I have a passion for big data, real-time processing and distributed systems.
Experience
Senior Site Reliability Engineer
Jun 2024 – Present
Apple, Madrid
Worked within the Satellite Connectivity Group.
Senior Data Engineer
Apr 2022 – May 2024
Cloudflare, Lisbon
Migrated Apache Spark ingestion pipelines to Go improving peak throughputs from ~85k to 1.2M rows/s from Postgres, reading >4B rows/day.
Reduced daily Postgres ingestion memory consumption 94% and ingestion time from 15h to 1h20m using b-tree index histograms, relieving constrained CPU and memory in core datacenter.
Data Engineer
Jan 2021 – Mar 2022
Cloudflare, Lisbon
Developed data pipelines in Apache Spark with throughputs of >30B rows and >5TB/day.
Aggregated ClickHouse traffic and Prometheus metrics data from core and edge data centers.
Built data lineage sensing tools in Airflow, reducing data lineage incidents by 37%. Reduced MTTR and number of incidents by >50% QoQ, saving a 22-person team >800 man-hours per quarter.
Data Scientist
Oct 2018 – Dec 2020
Feedzai, Lisbon
Developed ML models detecting transaction fraud with 78% $ recall at 1% FPR in Apache Spark.
Built data pipelines on Apache Hadoop clusters to train models on >1B rows of data.

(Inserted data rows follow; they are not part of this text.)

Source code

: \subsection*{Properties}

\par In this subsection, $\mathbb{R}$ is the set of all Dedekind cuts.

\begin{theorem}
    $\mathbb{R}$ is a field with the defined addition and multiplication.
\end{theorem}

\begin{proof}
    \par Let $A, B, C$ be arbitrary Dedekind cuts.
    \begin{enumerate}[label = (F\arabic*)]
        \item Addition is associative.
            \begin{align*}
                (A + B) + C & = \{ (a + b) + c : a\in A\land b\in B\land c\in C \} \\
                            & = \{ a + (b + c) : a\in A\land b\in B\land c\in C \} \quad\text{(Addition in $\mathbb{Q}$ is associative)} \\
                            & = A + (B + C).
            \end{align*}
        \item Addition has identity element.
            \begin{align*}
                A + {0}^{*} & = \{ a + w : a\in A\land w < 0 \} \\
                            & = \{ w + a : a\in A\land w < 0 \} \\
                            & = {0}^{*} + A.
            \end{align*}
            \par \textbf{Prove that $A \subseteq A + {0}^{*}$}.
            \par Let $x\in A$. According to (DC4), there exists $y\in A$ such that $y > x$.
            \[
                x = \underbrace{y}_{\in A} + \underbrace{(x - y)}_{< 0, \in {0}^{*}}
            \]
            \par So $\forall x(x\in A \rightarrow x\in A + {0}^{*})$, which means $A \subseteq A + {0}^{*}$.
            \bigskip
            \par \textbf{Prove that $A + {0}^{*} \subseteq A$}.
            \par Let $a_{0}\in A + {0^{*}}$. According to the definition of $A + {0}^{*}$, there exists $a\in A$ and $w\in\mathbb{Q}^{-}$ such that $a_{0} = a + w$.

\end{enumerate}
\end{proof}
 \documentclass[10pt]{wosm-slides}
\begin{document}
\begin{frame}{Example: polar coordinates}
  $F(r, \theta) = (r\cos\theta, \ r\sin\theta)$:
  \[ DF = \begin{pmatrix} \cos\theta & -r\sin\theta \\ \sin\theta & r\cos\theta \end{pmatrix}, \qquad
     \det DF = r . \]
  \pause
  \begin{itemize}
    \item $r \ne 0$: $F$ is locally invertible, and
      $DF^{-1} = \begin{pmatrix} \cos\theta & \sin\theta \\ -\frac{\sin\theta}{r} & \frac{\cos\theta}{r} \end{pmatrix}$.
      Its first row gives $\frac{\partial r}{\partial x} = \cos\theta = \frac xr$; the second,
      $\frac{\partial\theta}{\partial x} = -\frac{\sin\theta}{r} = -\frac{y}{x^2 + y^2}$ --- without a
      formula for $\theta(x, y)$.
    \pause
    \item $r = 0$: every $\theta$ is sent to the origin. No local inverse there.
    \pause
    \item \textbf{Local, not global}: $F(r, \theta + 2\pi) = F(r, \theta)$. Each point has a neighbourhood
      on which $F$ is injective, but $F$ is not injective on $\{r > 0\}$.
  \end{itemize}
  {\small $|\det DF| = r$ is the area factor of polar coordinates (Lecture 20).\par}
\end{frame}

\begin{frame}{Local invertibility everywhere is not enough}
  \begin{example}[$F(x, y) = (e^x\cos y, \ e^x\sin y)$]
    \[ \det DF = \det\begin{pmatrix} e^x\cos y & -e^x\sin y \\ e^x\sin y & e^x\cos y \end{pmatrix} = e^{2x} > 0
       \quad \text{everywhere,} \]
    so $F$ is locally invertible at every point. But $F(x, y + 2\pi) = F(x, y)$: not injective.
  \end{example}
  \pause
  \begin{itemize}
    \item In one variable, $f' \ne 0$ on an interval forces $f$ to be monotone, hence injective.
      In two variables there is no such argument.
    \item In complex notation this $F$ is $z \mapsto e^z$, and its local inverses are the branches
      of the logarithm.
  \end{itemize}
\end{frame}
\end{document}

Supported production systems with throughputs of >2k events/s and <200ms latency at 99.999%.
Research Assistant
Jun 2017 – Sep 2018
Great Ormond Street Hospital for Children, London
Collaborated with engineers and clinicians building cardiac MRI segmentation pipelines.
Implemented a whole-heart segmentation workflow achieving an AUC of 0.752 using 3D CNNs.
Secured 2 successful grants from NVIDIA and Medtronic.